Forum Moderators: phranque
I come from a Google discussion about canonical fix.
I was not aware that my domain name could be resolved in many different ways:
192.168.123.123/foldername/
quux-foo.com/foldername/
www.quux-foo.com/foldername/
anythingyouwantrandom.quux-foo.com/foldername/
www.anythingyouwantrandom.quux-foo.com/foldername/
foldername.quux-foo.com/
www.foldername.quux-foo.com/
example.com/
www.example.com/ <=== Canonical!
example.com/
www.example.com/
I'm wondering about how to redirect the undesired domains to the canonical one:
What code should I add in my .htaccess file?
Thanks
[edited by: jdMorgan at 7:39 pm (utc) on July 2, 2007]
[edit reason] example.com [/edit]
Options +FollowSymLinks
RewriteEngine on
#
# Redirect to fix "foldername" requests
RewriteRule ^foldername(.*)$ http://www.example.com$1 [R=301,L]
#
# Redirect all non-canonical domain requests to requested resource in canonical domain
RewriteCond %{HTTP_HOST} .
RewriteCond %{HTTP_HOST} !^www\.example\.com
RewriteRule (.*) http://www.example.com/$1 [R=301,L]
The fix for "foldername" may need some adjustment, as it wasn't entirely clear what "foldername" means -- Whether it represents one specific folder or multiple folders which are identifiable in some unspecified manner.
For more information, see the documents cited in our forum charter [webmasterworld.com] and the tutorials in the Apache forum section of the WebmasterWorld library [webmasterworld.com].
Jim
[edit] Fixed misspelled "RewriteRule" [/edit]
[edited by: jdMorgan at 6:58 pm (utc) on July 4, 2007]
Basically, if you build a new site and you pick one and only one version of the domain and then use code like this to redirect all others, you will never have this problem again.

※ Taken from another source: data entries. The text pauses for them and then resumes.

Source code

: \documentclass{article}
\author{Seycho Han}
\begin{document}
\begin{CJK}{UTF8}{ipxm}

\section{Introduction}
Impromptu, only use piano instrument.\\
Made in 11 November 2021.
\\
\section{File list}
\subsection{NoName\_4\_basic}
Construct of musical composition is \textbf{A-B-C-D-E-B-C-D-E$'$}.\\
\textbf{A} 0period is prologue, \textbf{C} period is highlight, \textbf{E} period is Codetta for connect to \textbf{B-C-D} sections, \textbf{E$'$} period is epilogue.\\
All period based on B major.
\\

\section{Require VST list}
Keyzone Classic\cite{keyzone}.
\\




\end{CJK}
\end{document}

But if you have an existing site that is already listed under multiple variations of the domain, then you need to take into account how you have linked to the pages in the site, how others have linked to pages in the site, and how search engines have listed the pages in the site.
Jim
But if you have an existing site that is already listed under multiple variations of the domain, then you need to take into account how you have linked to the pages in the site, how others have linked to pages in the site, and how search engines have listed the pages in the site.
Well, that's just my case.
Links are all at http://www.example.com/ or also http://www.example.com/page.htm.
Google lists my pages as www.example.com/page.htm
but it displays different results (especially in terms of number of indexed pages)depending on the fact that I search for "www" or "non-www" domain.In particular, if I search for "non-www", it returns many more results...
Anyway in both cases urls displayed are "www"...hope I was clear...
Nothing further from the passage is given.